The world’s issues have always been Williams’ issues. Our campus may be tucked away in the northwestern corner of Massachusetts, but the college and our people are continually shaped by broad social crosscurrents. Through our educational work, and our moral and political agency, we can influence that larger world in turn.
In an academic year unlike any other, our campus, like our world, already looks much different than it did a year ago. Meals once eaten in the dining halls are now taken to go; sports teams and student groups are often meeting online; roughly 25% of our students are learning remotely or taking a gap year; and well over half of our faculty are teaching remotely. Tents, once set out primarily for graduations and reunions, now have been repurposed as Covid testing sites, outdoor classrooms and eating spaces.
But the changes at Williams are more than physical or pedagogical. In parallel with the pandemic, we’re in the midst of an ongoing project to redefine how we build community. Here, again, the college has been shaped by broad societal crosscurrents. We’re thinking about inclusive education and racial equity during a time when Black Lives Matter and other movements are raising such issues nationally and when Covid-19 has laid bare, with brutal clarity, the ways that injustice, inequity and political and economic instability operate in our world today, often determining who lives and who dies or suffers.
The work of recent decades to expand our admission and hiring has been a crucial step in broadening Williams’ impact. Now we are shifting—sometimes proactively, sometimes urged by advocacy—into a period of intensive work to ensure that our campus is fully inclusive.
Williams’ mission is to prepare students for the world into which they will graduate: a world in which, by virtue of their education and credentials, they will likely enjoy significant influence. It is imperative that we provide them with the tools they need to become problem solvers who can take on complex issues that we and those before us have not yet solved. In that way, we all become contributors to the essential task of creating just and equitable societies.
A Williams education takes many forms, and we are weaving such work throughout our curriculum and co-curriculum. The Office of Institutional Diversity, Equity and Inclusion welcomed Dialogue Facilitator Drea Finley. Drea, whose office is at the Davis Center, teaches restorative practices that help people peaceably resolve conflicts and reach mutual understanding. You’ll find Drea’s exceptional poem “I Can’t Breathe” in the fall 2020 issue of Williams Magazine.
We’ve also hired an outstanding staff at the Davis Center with strengths in student support and inclusive pedagogy, including Director Eden-Renée Hayes, Assistant Director for Intergroup Relations and Inclusive Programming Aseel Abulhab ’15 and Program Coordinator Natalie Montoya-Barnes. The center itself, a hub for this important work and for many student and academic activities, is also undergoing a physical renovation that was paused when the pandemic and financial crisis hit in the spring.
The vibrancy of today’s Davis Center honors the family whose name it bears—and it’s a testament to the struggles they and so many have endured at Williams. In the Williams Magazine story “Struggle and Success,” Gordon Davis ’63 relates how his father, W. Allison Davis ’24, severed his connection with Williams after he was turned down for a faculty position because he was Black. He went on to hold a professorship at the University of Chicago for nearly 40 years, and his foundational work on the role of class and race in a child’s education and acculturation continues to be cited today. He made his peace with Williams just a year before his death in 1983.

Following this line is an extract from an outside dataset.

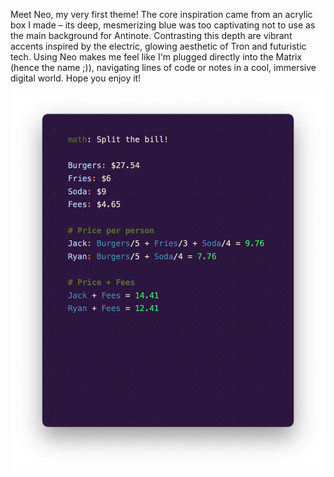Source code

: Meet Neo, my very first theme! The core inspiration came from an acrylic box I made – its deep, mesmerizing blue was too captivating not to use as the main background for Antinote. Contrasting this depth are vibrant accents inspired by the electric, glowing aesthetic of Tron and futuristic tech. Using Neo makes me feel like I'm plugged directly into the Matrix (hence the name ;)), navigating lines of code or notes in a cool, immersive digital world. Hope you enjoy it!

![Math](screenshots/math.png)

Students and alumni have also struggled to “make their peace” with Williams. In the fall magazine, Nicole Alvarez ’22 writes about her own experience in “A Williams Professor Once Told Me ‘Don’t Use Your Poetry as a Soapbox.’” As activist Virginia Cumberbatch ’10 writes in the essay “Facing the Truth,” breaking this cycle of harm and healing “will require us to get into what the late Congressman John Lewis called ‘good trouble’ … to sacrifice convenience, disrupt comfort and shake ourselves from complacency or complicity in our individual lives and collective commitment.”
We’re shaking ourselves out of one form of complicity by continuing this year with our examination of the college’s past, including our historical relationship to chattel slavery and to the Native American peoples displaced by settler-colonists in this region, among other issues. You can read about one aspect of that work in Christine DeLucia’s essay “Resurrecting Vanishing Narratives.”

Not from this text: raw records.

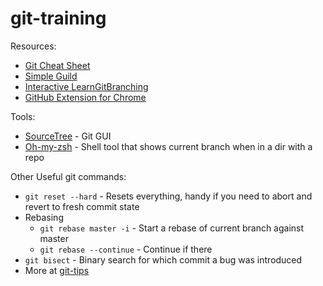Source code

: # git-training

Resources:
* [Git Cheat Sheet](http://rogerdudler.github.io/git-guide/files/git_cheat_sheet.pdf)
* [Simple Guild](http://rogerdudler.github.io/git-guide/)
* [Interactive LearnGitBranching](http://pcottle.github.io/learnGitBranching/)
* [GitHub Extension for Chrome](https://chrome.google.com/webstore/detail/notifier-for-github/lmjdlojahmbbcodnpecnjnmlddbkjhnn)

Tools: 
* [SourceTree](https://www.sourcetreeapp.com/) - Git GUI
* [Oh-my-zsh](https://github.com/robbyrussell/oh-my-zsh) - Shell tool that shows current branch when in a dir with a repo

Other Useful git commands:
* `git reset --hard` - Resets everything, handy if you need to abort and revert to fresh commit state
* Rebasing
  * `git rebase master -i` - Start a rebase of current branch against master
  * `git rebase --continue` - Continue if there
* `git bisect` - Binary search for which commit a bug was introduced
* More at [git-tips](https://github.com/git-tips/tips)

We’re also challenging ourselves to look ahead by thinking about more inclusive and supportive models for our residential life system: Can we intentionally guide students to engage with people different from themselves? And can we pair such efforts with other opportunities that let them more fully explore their own identities and interests?
This is the work of a great liberal arts school. There’s a particular ideal of living-learning at a place like Williams, where the lessons of the classroom are complemented—and sometimes complicated—by the experience of trying to put one’s ideas into practice. When we encourage personal and mutual responsibility in a pandemic, or explore issues of identity and push for a more inclusive campus, we combine the two aspects and provide students with both a theoretical and practical education.
That education shapes people to be thoughtful, searching and effective. In this issue, and in the words, ideas, experiences and actions of our students, staff, faculty and alumni, Williams comes alive.